Objectives To investigate the effectiveness of muscle inhibition and space correction techniques of kinesiotaping method; on pain, functional status and quality of life in female patients with MPS related to upper trapezius active TPs in comparison to control group and to determine the advantage of each technique over another.
Methods We conducted a prospective, randomized, controlled trial involving 93 female patients with MPS related to upper trapezius active TPs and randomized the patients to Kinesiotaping treatment group with Space Correction technique and home exercise programme (KSC, n=20), Kinesiotaping treatment group with Muscle Inhibition technique and home exercise programme (KMI, n=24) and control group (KG, n=27) which received home exercise programme only for two weeks. Kinesiotaping was applied twice a week with three to four day intervals for two weeks. Patients were evaluated by numerical rating scale (NRS) for their average and maximum pain intensity, active TP count, pressure pain threshold (PPT), Turkish versions of neck disability index (NDI) and short form-36 (SF-36) scales before the study and after two weeks. Statistical tests were conducted at the 0.05 significance level for all outcome measures.
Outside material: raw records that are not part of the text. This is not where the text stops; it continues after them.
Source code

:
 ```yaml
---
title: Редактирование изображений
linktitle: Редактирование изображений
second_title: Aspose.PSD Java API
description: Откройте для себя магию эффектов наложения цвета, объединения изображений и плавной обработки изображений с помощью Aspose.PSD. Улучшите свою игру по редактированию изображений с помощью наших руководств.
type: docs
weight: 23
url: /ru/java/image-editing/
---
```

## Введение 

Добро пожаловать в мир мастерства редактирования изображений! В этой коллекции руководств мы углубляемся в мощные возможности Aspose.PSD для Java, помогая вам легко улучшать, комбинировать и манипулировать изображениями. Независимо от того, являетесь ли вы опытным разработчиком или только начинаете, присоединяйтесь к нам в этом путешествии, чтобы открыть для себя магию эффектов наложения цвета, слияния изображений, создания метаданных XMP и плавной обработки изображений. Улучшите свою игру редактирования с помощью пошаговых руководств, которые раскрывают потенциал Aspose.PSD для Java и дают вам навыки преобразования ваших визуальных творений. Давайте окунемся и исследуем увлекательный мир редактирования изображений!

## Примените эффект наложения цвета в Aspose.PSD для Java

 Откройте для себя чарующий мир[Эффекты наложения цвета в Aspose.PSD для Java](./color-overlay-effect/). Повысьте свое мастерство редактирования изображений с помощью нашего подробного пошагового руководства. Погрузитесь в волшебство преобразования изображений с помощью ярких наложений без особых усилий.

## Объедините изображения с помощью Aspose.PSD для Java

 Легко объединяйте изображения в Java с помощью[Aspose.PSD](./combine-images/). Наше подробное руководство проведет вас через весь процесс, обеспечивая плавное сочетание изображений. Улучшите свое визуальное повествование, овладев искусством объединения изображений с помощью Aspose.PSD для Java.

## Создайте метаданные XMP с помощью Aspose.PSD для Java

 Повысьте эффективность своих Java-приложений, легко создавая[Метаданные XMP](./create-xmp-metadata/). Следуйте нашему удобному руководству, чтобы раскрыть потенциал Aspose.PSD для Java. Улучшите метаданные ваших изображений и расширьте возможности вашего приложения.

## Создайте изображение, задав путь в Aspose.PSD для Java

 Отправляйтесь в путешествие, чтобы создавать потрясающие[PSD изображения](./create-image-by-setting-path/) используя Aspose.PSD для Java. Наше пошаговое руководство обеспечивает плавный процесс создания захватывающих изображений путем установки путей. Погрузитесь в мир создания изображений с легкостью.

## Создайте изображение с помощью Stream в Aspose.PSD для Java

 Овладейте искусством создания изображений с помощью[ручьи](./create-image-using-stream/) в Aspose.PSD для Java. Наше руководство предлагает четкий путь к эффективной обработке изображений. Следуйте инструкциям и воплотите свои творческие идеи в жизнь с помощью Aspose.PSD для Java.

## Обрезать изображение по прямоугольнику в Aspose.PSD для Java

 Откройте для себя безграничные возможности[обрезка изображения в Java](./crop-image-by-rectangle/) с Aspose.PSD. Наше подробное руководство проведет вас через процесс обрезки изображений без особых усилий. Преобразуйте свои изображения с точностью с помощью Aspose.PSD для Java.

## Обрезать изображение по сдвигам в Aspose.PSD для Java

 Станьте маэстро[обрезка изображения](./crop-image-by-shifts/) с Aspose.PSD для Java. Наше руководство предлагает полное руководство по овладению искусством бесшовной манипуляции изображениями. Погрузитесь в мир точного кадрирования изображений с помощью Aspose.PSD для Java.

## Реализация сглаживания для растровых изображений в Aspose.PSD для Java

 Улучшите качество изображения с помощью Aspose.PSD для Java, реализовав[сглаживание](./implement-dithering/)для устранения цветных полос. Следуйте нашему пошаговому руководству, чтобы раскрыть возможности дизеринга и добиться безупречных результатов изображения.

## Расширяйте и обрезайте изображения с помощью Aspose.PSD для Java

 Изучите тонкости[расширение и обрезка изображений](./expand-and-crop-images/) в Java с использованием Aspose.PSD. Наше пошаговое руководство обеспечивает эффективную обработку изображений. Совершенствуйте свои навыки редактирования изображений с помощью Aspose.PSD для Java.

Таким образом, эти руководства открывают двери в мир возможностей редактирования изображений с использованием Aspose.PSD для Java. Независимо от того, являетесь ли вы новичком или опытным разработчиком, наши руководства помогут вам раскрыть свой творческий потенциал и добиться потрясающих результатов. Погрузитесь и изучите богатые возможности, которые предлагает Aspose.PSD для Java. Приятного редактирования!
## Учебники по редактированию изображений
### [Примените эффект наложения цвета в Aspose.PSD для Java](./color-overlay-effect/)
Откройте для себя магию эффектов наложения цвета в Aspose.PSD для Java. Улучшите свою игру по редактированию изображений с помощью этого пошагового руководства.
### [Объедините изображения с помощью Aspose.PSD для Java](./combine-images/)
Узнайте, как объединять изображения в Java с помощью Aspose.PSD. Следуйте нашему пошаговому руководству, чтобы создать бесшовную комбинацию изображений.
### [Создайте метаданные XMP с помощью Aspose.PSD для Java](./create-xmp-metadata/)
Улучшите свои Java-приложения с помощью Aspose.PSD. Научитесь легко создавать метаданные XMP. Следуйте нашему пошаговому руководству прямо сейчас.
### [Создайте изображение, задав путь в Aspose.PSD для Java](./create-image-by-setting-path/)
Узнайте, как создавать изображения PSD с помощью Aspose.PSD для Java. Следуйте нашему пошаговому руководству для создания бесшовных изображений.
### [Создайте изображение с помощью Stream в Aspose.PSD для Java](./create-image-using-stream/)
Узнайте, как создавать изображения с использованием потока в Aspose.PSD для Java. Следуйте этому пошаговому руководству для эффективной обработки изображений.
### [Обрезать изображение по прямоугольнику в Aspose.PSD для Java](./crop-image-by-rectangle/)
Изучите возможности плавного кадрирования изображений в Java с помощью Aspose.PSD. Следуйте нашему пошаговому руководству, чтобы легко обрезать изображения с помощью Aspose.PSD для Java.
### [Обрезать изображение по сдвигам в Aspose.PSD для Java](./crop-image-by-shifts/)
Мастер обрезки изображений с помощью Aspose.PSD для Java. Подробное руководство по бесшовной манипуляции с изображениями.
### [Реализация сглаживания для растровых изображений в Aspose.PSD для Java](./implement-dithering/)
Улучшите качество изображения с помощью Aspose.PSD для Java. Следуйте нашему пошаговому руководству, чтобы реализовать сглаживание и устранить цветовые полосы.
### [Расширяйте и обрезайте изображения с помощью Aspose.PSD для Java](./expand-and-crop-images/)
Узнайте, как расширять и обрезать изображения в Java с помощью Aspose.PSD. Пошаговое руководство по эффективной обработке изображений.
Results Kinesiotaping was related to lower average pain intensity levels and better functional status than home exercise programme only as well as it was effective on enhancing quality of life by improving physical functions and general health at two weeks (p<0.05). Both kinesiotaping and home exercise programme were effective on reducing maximum pain intensity and active TPs (p<0.05) without any advantage over another (p>0.05). Neither kinesiotaping nor home exercise programme was effective on increasing PPT (p>0.05). Between the kinesiotaping techniques muscle inhibition was effective on reducing role limitation due to physical factors at two weeks whereas space correction and home exercise programme wasn't (p<0.05).
Conclusions Kinesiotaping was related to lower average pain intensity levels and better functional status than home exercise programme only as well as it was effective on enhancing quality of life by improving physical functions and general health.